The Federal Motor Carrier Safety Administration rolled out information on Monday, March 11, which was intended to help truck and bus drivers choose appropriate navigation units for commercial vehicles. FMCSA’s tips on selecting a GPS unit are included in a visor card that truckers can download from the FMCSA site.
Sen. Charles Schumer, D-NY, and FMCSA Administrator Anne Ferro stood on the Eagle Avenue overpass of the Southern State Parkway in Long Island on Monday – a site of 27 bridge strikes by commercial vehicles – to announce that the agency was attaching GPS standards to a future rule requiring minimum entry level training standards for commercial drivers.
Eight months ago, Congress passed a highway policy and funding bill, MAP-21, Moving Ahead for Progress in the 21st Century, which, in part, requires the FMCSA to get a final driver training rule in place by Oct. 1, 2013. The agency has not yet disclosed its own internal timeline for meeting the deadline.
OOIDA supports entry level driver training standards to improve highway safety. Association leadership says tying GPS standards to the future rule is revealing.
“While I tend to think the focus on GPS is somewhat laughable as a solution, this does point out just one of a multitude of things drivers need education on before they are turned loose,” OOIDA Vice President Todd Spencer said.
A survey by the OOIDA Foundation in 2012 showed 55 percent of owner-operator truckers had GPS on their trucks, and 33 percent used mapping software to plan their routes. The 2013 edition of the survey identifies the standard trucking atlas as the most popular routing assist, followed by GPS units. A smaller number of truckers said they rely on GPS applications on their phones.
For years, Schumer has pointed the finger at commercial drivers who rely on non-trucking-specific GPS for route navigation, an issue he says has resulted in numerous bridge strikes.

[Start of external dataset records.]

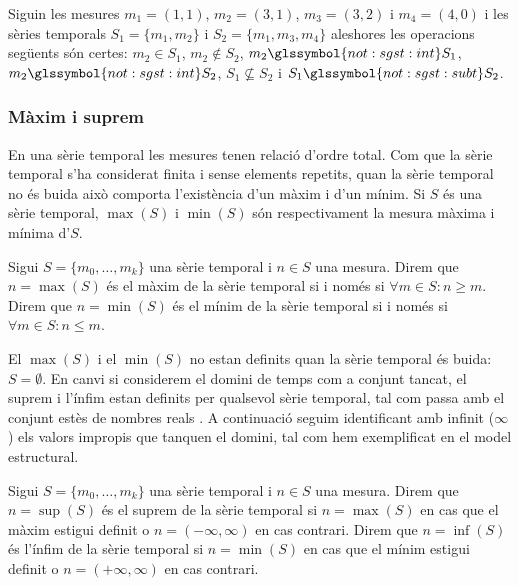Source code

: \begin{example}
  Siguin les mesures $m_1=(1,1)$, $m_2=(3,1)$, $m_3=(3,2)$ i
  $m_4=(4,0)$ i les sèries temporals $S_1=\{m_1,m_2\}$ i
  $S_2=\{m_1,m_3,m_4\}$ aleshores les operacions següents són certes:
  $m_2 \in S_1$, $m_2 \notin S_2$, $m_2 \glssymbol{not:sgst:int} S_1$,
  $m_2 \glssymbol{not:sgst:int} S_2$, $S_1\not\subseteq S_2$ i
  $S_1\glssymbol{not:sgst:subt} S_2$.
\end{example}

\subsubsection{Màxim i suprem}


En una sèrie temporal les mesures tenen relació d'ordre total. Com que
la sèrie temporal s'ha considerat finita i sense elements repetits,
quan la sèrie temporal no és buida això comporta l'existència d'un
màxim i d'un mínim.  Si $S$ és una sèrie temporal, $\max(S)$ i
$\min(S)$ són respectivament la mesura màxima i mínima d'$S$.

\begin{definition}
  Sigui $S=\{m_0,\ldots,m_k\}$ una sèrie temporal i $n\in S$ una
  mesura.  Direm que $n=\max(S)$ és el màxim de la sèrie temporal si i
  només si $\forall m \in S: n \geq m $.  Direm que $n=\min(S)$ és el
  mínim de la sèrie temporal si i només si $\forall m \in S: n \leq
  m$.
\end{definition}

El $\max(S)$ i el $\min(S)$ no estan definits quan la sèrie temporal
és buida: $S= \emptyset$. En canvi si considerem el domini de temps
com a conjunt tancat, el suprem i l'ínfim estan definits per qualsevol
sèrie temporal, tal com passa amb el conjunt estès de nombres reals
\cite{cantrell:extendedreal}. A continuació seguim identificant amb
infinit ($\infty$) els valors impropis que tanquen el domini, tal com
hem exemplificat en el model estructural.
\begin{definition}\label{def:sgst:sup}\label{def:sgst:inf}
  Sigui $S=\{m_0,\ldots,m_k\}$ una sèrie temporal i $n\in S$ una
  mesura.  Direm que $n=\sup(S)$ és el suprem de la sèrie temporal si
  $n=\max(S)$ en cas que el màxim estigui definit o
  $n=(-\infty,\infty)$ en cas contrari.  Direm que $n=\inf(S)$ és
  l'ínfim de la sèrie temporal si $n=\min(S)$ en cas que el mínim
  estigui definit o $n=(+\infty,\infty)$ en cas contrari.
\end{definition}

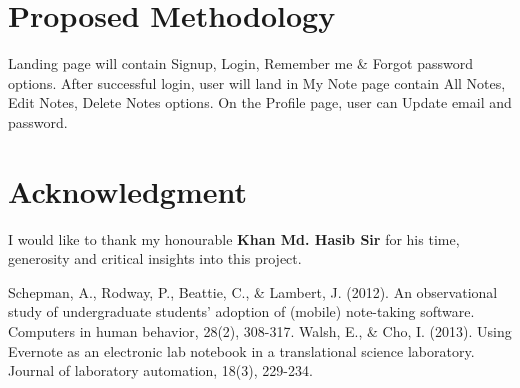 \documentclass[conference]{IEEEtran}
\begin{document}
\section{Proposed Methodology}

Landing page will contain Signup, Login, Remember me \& Forgot password options. After successful login, user will land in My Note page contain All Notes, Edit Notes, Delete Notes options. On the Profile page, user can Update email and password.




\section*{Acknowledgment}

I would like to thank my honourable\textbf{ Khan Md. Hasib Sir} for his time, generosity and critical insights into this project.




\begin{thebibliography}{00}
 Schepman, A., Rodway, P., Beattie, C., \& Lambert, J. (2012). An observational study of undergraduate students’ adoption of (mobile) note-taking software. Computers in human behavior, 28(2), 308-317.
 Walsh, E., \& Cho, I. (2013). Using Evernote as an electronic lab notebook in a translational science laboratory. Journal of laboratory automation, 18(3), 229-234.

\end{thebibliography}
\vspace{12pt}
\end{document}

An appropriate GPS unit, Schumer said, would take into account a truck’s height, weight and contents, including hazmat, while routing the driver onto “appropriate roads.” Schumer noted in his comments that it is illegal for large trucks to travel on certain routes, including parkways.
“These steps will help to once again make GPS devices an asset to drivers, and not a dangerously misused tool,” Schumer stated. “I am pleased that the DOT heeded my call for reforms and I am confident that the combination of official recommendations and GPS training will limit the number of low-bridge strikes across Long Island. Thank you to FMCSA Administrator Ferro for recognizing the importance of this serious issue and for implementing a proactive approach towards teaching the industry how to eliminate GPS-related accidents.”
The blame need not fall squarely on the truckers. New York’s system for posting bridge heights at 12 inches lower than their actual heights – except in places where signs indicate “actual” heights – has left many operators of large vehicles guessing. Many choose to err on the side of caution while others choose to avoid parts of the Empire State altogether.
A federal standard would go a long way to correcting problems associated with GPS and bridge strikes, Ferro says.
“Even one truck or bus striking an overpass is one too many, which is why we’re taking action to ensure professional truck and bus drivers know the importance of selecting the right navigation system.”